In Lynn Dunham’s Stereo Eclipse series, atmospheric halos are juxtaposed with hard edge minimalism to create pulsing illuminations from an unknown source. The composition of upper and lower focal points references the woofer and tweeter components of a speaker, alluding to an imagined vibrato.
Norma Markley is drawn to works of sexualized literature by authors such as Nabokov and Charles Bukowski. Integrating the language and imagery of these texts, Markley’s neon works reflect a bygone America and have been described as “symbols of throwaway culture.” Titled with a question “What do they call you in bed?”, the answer is the neon piece, Heeeheeeheeehehehehe…, a word that is audible in silence. You read as you hear as you look.

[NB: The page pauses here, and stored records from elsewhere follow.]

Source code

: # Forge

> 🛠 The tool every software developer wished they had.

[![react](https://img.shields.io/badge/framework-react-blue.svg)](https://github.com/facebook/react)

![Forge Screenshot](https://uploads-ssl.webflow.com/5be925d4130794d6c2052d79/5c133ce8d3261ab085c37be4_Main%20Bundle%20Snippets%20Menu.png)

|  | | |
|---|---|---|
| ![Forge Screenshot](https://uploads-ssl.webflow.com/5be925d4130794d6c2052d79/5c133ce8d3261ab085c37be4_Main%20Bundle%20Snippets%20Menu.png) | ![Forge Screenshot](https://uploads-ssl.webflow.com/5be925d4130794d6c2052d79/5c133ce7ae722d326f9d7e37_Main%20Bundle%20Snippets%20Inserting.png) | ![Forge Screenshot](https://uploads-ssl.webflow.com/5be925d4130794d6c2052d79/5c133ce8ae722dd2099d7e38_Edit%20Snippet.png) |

Tom McGlynn’s paintings set in motion a subtle shift of tectonic form. Carefully augmented by color combination, the works feel simultaneously familiar and fleeting. These selections from the artist’s Decal series take generic logotypes into vibratory realms of transcendental contemplation.
Kristin McIver's Data Portraits disrupt the streams of big data accumulating behind social media networks. A commentary on celebrity in the Age of the Internet, McIver re-situates face recognition data from within the computer network into hand-painted visualizations of her subjects. Appropriating the scale and color palette of Andy Warhol’s 1967 Marilyn, the work translates and transforms Warhol’s obsession with celebrity to reflect the technological advances of contemporary society.
The threads that run through Maureen McQuillan’s work are seemingly opposites: surface and depth, gesture and geometry, system and disorder. Through repetition, the motif becomes something more complex, and color reverberates; creating a sense of space that is both real and illusory.
Ray Rapp’s video works focus on the repetitive movement associated with a physical activity. In Golfer, Rapp goes beyond the use of the camera as the sole support and turns the video selections into animations projected onto glass. The scenes become at once introspective and direct, giving motion a timeless and ethereal effect.
Alyse Rosner’s work combines rhythmic layers of line, long unfurling strands, fine staccato marks and vibrant transparent wash over graphite rubbings. Speed and movement are modulated as dashes vibrate over a flowing channel of color, and opaque turquoise bars both disrupt and lend structure.
Aaron Rothman’s exploration of the photographic picture-making process leads him to extraordinary exploitation of the image plane. In the series Cosmos, he points his camera towards the Arizona desert night sky, pushing the limits of the equipment to record infinity. The resulting images become pointillist canvases that define the outer reaches of human and camera vision.